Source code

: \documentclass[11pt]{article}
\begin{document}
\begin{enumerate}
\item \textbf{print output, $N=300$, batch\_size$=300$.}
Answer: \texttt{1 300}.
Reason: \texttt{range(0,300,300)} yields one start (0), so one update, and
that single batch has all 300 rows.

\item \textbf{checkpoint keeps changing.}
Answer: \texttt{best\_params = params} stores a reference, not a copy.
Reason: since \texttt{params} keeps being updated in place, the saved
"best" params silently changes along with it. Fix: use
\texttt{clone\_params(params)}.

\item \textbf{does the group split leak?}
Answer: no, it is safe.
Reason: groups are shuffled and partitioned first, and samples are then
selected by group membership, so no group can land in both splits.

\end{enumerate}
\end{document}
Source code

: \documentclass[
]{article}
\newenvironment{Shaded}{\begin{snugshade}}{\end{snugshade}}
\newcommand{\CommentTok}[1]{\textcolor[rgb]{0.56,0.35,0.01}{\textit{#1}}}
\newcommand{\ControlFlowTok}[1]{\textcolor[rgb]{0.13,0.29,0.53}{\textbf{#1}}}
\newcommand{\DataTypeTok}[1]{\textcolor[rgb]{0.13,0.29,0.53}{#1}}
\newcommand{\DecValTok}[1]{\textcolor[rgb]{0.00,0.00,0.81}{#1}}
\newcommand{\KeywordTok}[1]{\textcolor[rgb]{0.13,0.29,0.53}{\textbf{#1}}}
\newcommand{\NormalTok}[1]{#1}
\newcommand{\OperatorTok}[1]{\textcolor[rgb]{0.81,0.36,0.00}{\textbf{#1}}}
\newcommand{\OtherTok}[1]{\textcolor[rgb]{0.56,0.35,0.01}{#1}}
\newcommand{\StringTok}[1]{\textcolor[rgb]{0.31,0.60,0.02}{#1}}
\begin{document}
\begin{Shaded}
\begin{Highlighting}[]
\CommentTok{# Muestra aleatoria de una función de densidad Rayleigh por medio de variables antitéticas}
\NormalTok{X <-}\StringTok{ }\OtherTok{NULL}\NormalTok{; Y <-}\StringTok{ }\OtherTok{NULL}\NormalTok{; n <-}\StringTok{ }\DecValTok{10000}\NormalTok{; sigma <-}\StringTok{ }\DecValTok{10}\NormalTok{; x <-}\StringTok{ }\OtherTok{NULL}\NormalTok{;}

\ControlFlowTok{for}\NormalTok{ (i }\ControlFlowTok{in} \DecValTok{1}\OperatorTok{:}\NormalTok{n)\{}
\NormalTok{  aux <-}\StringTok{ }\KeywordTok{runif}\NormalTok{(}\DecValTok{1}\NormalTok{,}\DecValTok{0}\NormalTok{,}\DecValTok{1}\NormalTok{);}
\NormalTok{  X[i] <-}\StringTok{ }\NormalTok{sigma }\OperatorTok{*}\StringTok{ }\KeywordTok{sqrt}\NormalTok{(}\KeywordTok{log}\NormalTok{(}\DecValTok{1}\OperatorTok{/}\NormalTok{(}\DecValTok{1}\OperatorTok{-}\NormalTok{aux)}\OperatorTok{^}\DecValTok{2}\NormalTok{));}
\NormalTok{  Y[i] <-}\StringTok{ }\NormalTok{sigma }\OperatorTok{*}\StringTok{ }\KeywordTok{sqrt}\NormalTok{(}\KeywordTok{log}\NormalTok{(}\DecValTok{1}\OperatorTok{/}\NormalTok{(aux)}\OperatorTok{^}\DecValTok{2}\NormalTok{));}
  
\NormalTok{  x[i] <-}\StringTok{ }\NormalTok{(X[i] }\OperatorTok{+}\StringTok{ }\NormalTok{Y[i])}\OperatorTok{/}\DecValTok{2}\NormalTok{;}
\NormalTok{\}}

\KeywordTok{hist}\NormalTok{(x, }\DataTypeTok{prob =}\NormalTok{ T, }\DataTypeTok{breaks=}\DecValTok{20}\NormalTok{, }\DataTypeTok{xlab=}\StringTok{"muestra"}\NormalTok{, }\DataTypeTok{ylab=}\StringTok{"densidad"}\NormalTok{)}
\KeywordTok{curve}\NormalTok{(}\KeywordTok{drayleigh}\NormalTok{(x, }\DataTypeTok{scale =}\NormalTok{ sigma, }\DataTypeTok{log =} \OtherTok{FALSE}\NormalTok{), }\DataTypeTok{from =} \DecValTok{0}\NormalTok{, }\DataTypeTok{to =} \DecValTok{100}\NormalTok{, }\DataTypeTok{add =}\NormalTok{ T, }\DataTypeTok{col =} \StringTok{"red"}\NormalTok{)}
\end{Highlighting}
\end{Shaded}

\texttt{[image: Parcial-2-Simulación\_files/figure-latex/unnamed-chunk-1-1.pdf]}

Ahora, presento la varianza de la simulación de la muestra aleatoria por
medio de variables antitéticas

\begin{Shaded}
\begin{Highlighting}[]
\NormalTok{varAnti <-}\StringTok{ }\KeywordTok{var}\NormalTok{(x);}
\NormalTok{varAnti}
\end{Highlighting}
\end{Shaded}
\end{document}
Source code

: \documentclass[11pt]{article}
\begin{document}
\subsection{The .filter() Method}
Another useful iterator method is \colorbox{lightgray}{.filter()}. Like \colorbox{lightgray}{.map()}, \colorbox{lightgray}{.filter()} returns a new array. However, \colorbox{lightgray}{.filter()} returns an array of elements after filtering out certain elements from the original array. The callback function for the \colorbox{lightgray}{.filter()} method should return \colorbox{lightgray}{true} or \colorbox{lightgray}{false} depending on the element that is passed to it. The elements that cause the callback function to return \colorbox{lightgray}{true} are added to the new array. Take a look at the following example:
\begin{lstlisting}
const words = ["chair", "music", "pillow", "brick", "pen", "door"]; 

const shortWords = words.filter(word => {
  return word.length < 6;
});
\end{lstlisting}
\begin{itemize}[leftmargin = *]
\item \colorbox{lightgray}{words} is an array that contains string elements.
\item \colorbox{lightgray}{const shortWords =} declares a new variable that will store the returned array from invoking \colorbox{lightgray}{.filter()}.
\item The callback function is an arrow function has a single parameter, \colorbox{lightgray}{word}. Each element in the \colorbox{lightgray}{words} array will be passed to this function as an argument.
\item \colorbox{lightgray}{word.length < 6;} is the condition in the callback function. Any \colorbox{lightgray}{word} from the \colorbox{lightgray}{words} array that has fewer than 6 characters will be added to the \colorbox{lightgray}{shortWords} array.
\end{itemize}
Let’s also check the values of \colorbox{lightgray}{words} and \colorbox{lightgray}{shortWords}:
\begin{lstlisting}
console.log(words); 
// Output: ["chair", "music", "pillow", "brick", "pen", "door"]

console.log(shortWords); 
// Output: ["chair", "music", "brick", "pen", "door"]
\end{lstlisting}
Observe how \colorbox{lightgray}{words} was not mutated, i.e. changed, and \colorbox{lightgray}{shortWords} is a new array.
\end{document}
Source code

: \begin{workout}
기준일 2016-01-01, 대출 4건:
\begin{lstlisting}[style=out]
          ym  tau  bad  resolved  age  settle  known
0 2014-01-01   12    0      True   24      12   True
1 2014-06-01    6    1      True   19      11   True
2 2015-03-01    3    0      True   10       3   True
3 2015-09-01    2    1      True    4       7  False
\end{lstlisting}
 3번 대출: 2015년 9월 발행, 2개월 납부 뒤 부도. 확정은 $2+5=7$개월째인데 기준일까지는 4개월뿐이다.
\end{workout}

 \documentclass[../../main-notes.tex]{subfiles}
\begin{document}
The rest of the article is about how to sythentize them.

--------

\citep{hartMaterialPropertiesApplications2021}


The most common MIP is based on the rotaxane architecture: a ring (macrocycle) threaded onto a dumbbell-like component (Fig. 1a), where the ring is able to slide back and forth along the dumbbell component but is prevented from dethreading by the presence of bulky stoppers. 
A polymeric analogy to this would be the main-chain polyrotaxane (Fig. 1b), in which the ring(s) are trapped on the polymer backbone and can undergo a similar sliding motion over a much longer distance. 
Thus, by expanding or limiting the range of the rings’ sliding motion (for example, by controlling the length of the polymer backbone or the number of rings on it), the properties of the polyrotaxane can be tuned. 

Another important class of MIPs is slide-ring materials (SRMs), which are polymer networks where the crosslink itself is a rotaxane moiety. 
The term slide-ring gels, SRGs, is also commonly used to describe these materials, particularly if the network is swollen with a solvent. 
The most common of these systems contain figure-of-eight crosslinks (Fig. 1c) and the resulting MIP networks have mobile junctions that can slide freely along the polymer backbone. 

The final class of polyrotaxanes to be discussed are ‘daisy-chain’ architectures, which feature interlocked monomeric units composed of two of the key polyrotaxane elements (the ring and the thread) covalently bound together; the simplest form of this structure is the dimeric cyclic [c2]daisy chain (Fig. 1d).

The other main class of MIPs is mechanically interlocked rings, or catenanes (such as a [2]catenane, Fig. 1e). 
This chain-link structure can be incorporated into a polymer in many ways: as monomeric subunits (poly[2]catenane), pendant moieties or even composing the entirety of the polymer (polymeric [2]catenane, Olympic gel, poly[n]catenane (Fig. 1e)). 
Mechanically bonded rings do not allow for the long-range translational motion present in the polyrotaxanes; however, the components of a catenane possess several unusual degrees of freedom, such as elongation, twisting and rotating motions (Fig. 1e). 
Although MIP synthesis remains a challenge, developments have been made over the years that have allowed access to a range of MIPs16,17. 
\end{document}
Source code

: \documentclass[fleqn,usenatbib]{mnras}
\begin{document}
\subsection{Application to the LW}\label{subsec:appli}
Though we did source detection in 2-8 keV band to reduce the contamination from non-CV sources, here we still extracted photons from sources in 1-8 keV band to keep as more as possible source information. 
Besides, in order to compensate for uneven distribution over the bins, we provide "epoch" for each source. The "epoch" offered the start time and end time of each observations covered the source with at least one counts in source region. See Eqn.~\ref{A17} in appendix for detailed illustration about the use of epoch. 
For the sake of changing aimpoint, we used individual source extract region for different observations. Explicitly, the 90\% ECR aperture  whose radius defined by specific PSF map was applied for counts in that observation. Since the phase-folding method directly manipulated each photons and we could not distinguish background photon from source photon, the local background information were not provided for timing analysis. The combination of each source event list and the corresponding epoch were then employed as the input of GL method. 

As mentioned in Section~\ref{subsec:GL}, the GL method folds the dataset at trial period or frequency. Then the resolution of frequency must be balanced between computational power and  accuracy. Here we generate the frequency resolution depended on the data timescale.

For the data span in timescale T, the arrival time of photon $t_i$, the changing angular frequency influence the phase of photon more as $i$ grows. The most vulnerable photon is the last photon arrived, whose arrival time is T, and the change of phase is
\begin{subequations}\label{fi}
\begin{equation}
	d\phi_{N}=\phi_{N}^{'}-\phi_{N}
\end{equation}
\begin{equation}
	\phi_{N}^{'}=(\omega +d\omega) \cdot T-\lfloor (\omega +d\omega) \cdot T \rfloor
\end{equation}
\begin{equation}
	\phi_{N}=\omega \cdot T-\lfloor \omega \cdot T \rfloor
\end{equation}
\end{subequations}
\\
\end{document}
- - - -
ACTION ITEM:
Collect every line above that contains the word "materials".

TASK OUTPUT:
Another important class of MIPs is slide-ring materials (SRMs), which are polymer networks where the crosslink itself is a rotaxane moiety. 
The term slide-ring gels, SRGs, is also commonly used to describe these materials, particularly if the network is swollen with a solvent. 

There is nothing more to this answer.